Era buono, era generoso, un ragazzo d’oro, un uomo che pensava solo alla famiglia e al lavoro, uno divertente, un cuore grande, una ragazza fantastica, una santa, una donna che aiutava sempre gli altri, eccetera.

Questo va benissimo, ma verrebbe da chiedersi perchè questo buonismo non viene applicato anche ai vivi.
I vivi – invece – spesso e volentieri sono scuoiati, messi sulla graticola e girati a fuoco lento e il tutto con sadico piacere.
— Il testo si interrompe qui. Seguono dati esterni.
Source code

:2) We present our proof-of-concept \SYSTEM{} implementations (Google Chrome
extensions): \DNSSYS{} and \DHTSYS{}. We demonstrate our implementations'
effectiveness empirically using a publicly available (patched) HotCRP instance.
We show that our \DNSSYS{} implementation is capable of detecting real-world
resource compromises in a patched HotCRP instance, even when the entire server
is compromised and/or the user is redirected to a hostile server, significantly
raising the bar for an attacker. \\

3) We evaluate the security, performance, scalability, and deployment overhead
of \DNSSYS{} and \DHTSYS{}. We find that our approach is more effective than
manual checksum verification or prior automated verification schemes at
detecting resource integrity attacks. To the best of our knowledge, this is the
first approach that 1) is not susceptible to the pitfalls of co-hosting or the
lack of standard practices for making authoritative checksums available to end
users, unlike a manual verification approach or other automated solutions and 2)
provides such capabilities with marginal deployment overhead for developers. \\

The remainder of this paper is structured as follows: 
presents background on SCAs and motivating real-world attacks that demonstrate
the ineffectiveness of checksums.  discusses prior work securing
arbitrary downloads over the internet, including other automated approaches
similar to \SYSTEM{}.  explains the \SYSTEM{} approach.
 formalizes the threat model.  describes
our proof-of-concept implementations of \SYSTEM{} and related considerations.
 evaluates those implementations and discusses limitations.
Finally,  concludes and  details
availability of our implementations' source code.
Del vicino, del conoscente, del collega, del capo ufficio, della moglie e del marito, dell’amica o dell’amico, del tizio e del caio: si parla spesso male degli altri, si passano ore a malignare (donne e uomini, senza eccezione). La critica è diventata l’argomento di discussione fra persone che si trovano a passare un momento insieme e che sembra non abbiano nient’altro di cui parlare.

E se si addottasse almeno una parte del buonismo riservato ai morti per applicarlo ai vivi? Magari la gente si smollerebbe un po’, si vedrebbero in giro meno persone con i tratti tirati, le labbra serrate e gli occhi indagatori.
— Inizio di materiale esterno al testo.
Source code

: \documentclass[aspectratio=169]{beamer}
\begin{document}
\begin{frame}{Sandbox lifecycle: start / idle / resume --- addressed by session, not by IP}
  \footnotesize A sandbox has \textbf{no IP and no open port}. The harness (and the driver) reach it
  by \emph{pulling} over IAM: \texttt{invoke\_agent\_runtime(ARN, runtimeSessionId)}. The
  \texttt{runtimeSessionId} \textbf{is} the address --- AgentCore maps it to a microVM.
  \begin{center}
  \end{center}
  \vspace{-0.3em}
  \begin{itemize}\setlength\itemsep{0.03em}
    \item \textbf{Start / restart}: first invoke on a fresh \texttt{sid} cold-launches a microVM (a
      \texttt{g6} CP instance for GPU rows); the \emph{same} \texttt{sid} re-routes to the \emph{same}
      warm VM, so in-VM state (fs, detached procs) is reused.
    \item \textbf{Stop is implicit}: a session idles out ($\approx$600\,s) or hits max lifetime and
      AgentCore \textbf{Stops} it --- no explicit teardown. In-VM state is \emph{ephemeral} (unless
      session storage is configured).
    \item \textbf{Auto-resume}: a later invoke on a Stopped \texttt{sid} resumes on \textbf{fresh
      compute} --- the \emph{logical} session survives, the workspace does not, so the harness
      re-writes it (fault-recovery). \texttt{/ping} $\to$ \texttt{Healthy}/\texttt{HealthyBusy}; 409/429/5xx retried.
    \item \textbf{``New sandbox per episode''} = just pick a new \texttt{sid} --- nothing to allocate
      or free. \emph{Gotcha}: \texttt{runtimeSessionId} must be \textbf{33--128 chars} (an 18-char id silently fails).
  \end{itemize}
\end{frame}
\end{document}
Non sarebbe male provare a vedere quello che di buono hanno le persone invece di elencare ogni loro difetto, reale o presunto.
Perchè perdere energie criticando le persone? A cosa porta? Ci fa sentire migliori? Se così fosse dovremmo forse chiederci cosa c’è che non va in noi, perchè abbiamo il bisogno di giudicare e disprezzare.
Forse dire parole positive ci fa sentire a disagio, ci fa sentire ridicoli? Forse. Ma anche in questo caso sarebbe bene chiederci se tutto il letame che spargiamo attorno sputando sentenze faccia del bene a noi stessi, alla nostra crescita, alla nostra essenza.

A chi ha resistito sin qui a leggere le mie tiritere del venerdì, prendo ancora un minuto chiedendo se è solito leggere le Sacre Scritture, cristiane, ebraiche o islamiche che siano.
Lo chiedo perchè chi lo fa potrebbe ricordarsi di una frase molto bella e importante: “O uomini, avete dimenticato di quando eravate Dei”?
Qualcuno replicherà che “sì però c’erano Dei collerici”. Va bene, collerici ma non criticoni, questo penso di poterlo affermare.
Ma il punto non è questo.
Il punto è che in noi c’è davvero una scintilla della divinità che ci ha creato, in ognuno di noi c’è una parte di Dio.
Dovremmo esserne consapevoli e agire di conseguenza, essere grandi e magnanimi, avere parole di comprensione, amore e generosità anche per chi ancora ci sta attorno, non solo per chi accompagnamo al cimitero.